Required work: Spot each line in the data below containing "textwidth" and copy it.

[Source texts of formatted documents]

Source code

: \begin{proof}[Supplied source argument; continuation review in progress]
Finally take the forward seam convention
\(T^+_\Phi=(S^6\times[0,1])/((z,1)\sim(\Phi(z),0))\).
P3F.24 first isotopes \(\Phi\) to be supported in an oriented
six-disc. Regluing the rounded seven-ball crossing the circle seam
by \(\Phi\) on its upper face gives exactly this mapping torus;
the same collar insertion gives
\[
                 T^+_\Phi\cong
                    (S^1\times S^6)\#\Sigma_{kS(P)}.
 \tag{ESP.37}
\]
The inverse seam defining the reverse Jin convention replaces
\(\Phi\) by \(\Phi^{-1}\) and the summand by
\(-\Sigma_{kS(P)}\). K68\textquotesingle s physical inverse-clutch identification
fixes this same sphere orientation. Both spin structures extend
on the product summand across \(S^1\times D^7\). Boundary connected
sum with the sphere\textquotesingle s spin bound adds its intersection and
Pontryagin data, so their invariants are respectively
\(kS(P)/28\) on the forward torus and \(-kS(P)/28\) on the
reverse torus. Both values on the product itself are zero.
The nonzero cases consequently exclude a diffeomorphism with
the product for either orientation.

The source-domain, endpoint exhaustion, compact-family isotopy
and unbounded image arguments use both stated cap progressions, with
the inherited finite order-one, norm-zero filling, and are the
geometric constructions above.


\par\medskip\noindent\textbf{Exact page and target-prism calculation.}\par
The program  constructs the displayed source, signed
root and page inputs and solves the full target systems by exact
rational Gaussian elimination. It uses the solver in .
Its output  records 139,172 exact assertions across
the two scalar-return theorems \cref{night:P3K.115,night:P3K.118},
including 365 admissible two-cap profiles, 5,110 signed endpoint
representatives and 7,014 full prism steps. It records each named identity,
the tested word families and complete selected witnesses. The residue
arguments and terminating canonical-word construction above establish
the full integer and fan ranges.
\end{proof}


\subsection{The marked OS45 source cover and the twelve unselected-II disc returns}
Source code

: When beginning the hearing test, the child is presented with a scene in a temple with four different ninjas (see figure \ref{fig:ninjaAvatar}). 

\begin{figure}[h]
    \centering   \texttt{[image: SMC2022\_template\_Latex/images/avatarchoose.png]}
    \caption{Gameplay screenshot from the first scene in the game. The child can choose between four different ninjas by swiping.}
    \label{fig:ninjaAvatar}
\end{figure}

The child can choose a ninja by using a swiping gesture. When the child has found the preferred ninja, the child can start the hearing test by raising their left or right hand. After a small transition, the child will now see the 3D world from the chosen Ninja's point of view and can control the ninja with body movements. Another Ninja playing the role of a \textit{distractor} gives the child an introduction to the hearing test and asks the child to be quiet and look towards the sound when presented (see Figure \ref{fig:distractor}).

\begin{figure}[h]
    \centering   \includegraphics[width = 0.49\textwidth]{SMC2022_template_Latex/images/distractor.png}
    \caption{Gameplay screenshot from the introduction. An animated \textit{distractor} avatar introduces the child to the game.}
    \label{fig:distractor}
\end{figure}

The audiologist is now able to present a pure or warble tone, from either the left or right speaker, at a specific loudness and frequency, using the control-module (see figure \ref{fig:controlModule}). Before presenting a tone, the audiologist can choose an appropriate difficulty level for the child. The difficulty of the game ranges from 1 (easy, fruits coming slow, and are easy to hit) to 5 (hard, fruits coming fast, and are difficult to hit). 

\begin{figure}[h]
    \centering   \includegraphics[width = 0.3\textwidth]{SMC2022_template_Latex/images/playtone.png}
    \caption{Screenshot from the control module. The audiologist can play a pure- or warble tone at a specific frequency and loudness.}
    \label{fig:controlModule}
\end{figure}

Answer:
    \centering   \includegraphics[width = 0.49\textwidth]{SMC2022_template_Latex/images/distractor.png}
    \centering   \includegraphics[width = 0.3\textwidth]{SMC2022_template_Latex/images/playtone.png}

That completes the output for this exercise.